Cette sécurité juridique paraît néanmoins fragilisée par la troisième condition, qui permet de considérer comme responsable une entreprise qui « pouvait raisonnablement prévoir les agissements anticoncurrentiels de ses concurrents et du prestataire », en ce qu’elle introduit une certaine subjectivité dans la démonstration qui pourra être apportée par les autorités de concurrence. En effet, on voit mal comment ces autorités pourront établir que l’entreprise mis en cause pouvait « raisonnablement prévoir » les agissements anticoncurrentiels de son prestataire et inversement, si le niveau de preuve requis en pratique s’avère trop bas, comment l’entreprise pourra se défendre et prouver qu’elle n’avait pas cette capacité. Etant donné les lourdes conséquences pécuniaires pour les entreprises d’une condamnation sur le fondement de l’article 101 TFUE, on aurait pu espérer de la part de la CJUE qu’elle s’abstienne d’ajouter une condition aussi sujette à interprétation de la part des autorités nationales de concurrence. Il est à craindre qu’un nouveau renvoi préjudiciel soit nécessaire concernant l’interprétation de cette troisième condition.

Enfin, les faits de l’arrêt, et plus précisément la malhonnêteté manifeste du prestataire de services, conduisent naturellement à s’interroger sur la responsabilité de ce dernier. Rappelons que la CJUE a traité de la question de la responsabilité du tiers facilitateur dans un arrêt AC Treuhand du 22 octobre 2015. Elle y avait considéré qu’en raison du rôle essentiel qu’avait joué la société AC Treuhand dans l’organisation de l’entente (organisation et participation active aux réunions), la responsabilité cette dernière pouvait être retenue sur le fondement de l’interdiction des ententes, alors même qu’elle n’était elle-même pas présente sur les marchés visés par l’entente mais avait simplement facilité celle-ci.
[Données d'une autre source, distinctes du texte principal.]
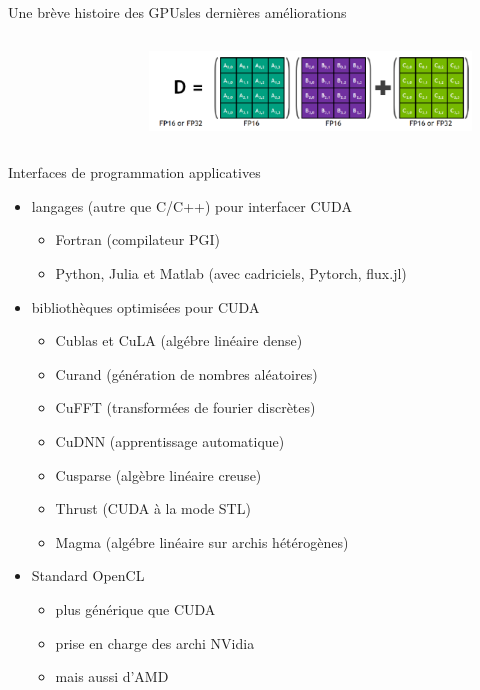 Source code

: \documentclass[11pt,mathserif]{beamer}
\begin{document}
\begin{frame}{Une brève histoire des GPUs}{les dernières améliorations}
\begin{columns}[t]
\begin{figure}[htbp]
 \end{figure}
\begin{figure}[htbp]
  \includegraphics[width=0.9\linewidth]{fig/flux2.png}
 \end{figure}
  \end{columns}
\end{frame}

\begin{frame}{Interfaces de programmation applicatives}
  \begin{itemize}[<+->]
    \item langages (autre que C/C++) pour interfacer CUDA
  \begin{itemize}
    \item Fortran (compilateur PGI)
    \item Python, Julia et Matlab (avec cadriciels, Pytorch, flux.jl)
  \end{itemize} 
    \item bibliothèques optimisées pour CUDA
  \begin{itemize}
    \item Cublas et CuLA (algébre linéaire dense)
    \item Curand (génération de nombres aléatoires)
    \item CuFFT (transformées de fourier discrètes)
    \item CuDNN (apprentissage automatique)
    \item Cusparse (algèbre linéaire creuse)
    \item Thrust (CUDA à la mode STL)
    \item Magma (algébre linéaire sur archis hétérogènes)
  \end{itemize} 
    \item Standard OpenCL
  \begin{itemize}
    \item plus générique que CUDA 
    \item prise en charge des archi NVidia
    \item mais aussi d'AMD 
  \end{itemize} 
  \end{itemize} 
\end{frame}
\end{document}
On ne peut que regretter que le sort du prestataire indélicat ne soit pas abordé par l’arrêt, mais il ne fait aucun doute que la responsabilité de l’intéressé était susceptible d’être engagée sur le fondement du droit de la concurrence.

Auteurs

Virginie Coursière-Pluntz, avocat counsel, CMS Bureau Francis Lefebvre Paris, en droit de la concurrence et en droit européen tant en conseil qu’en contentieux.

Marine Bonnier, avocat en droit de la concurrence et droit de la distribution.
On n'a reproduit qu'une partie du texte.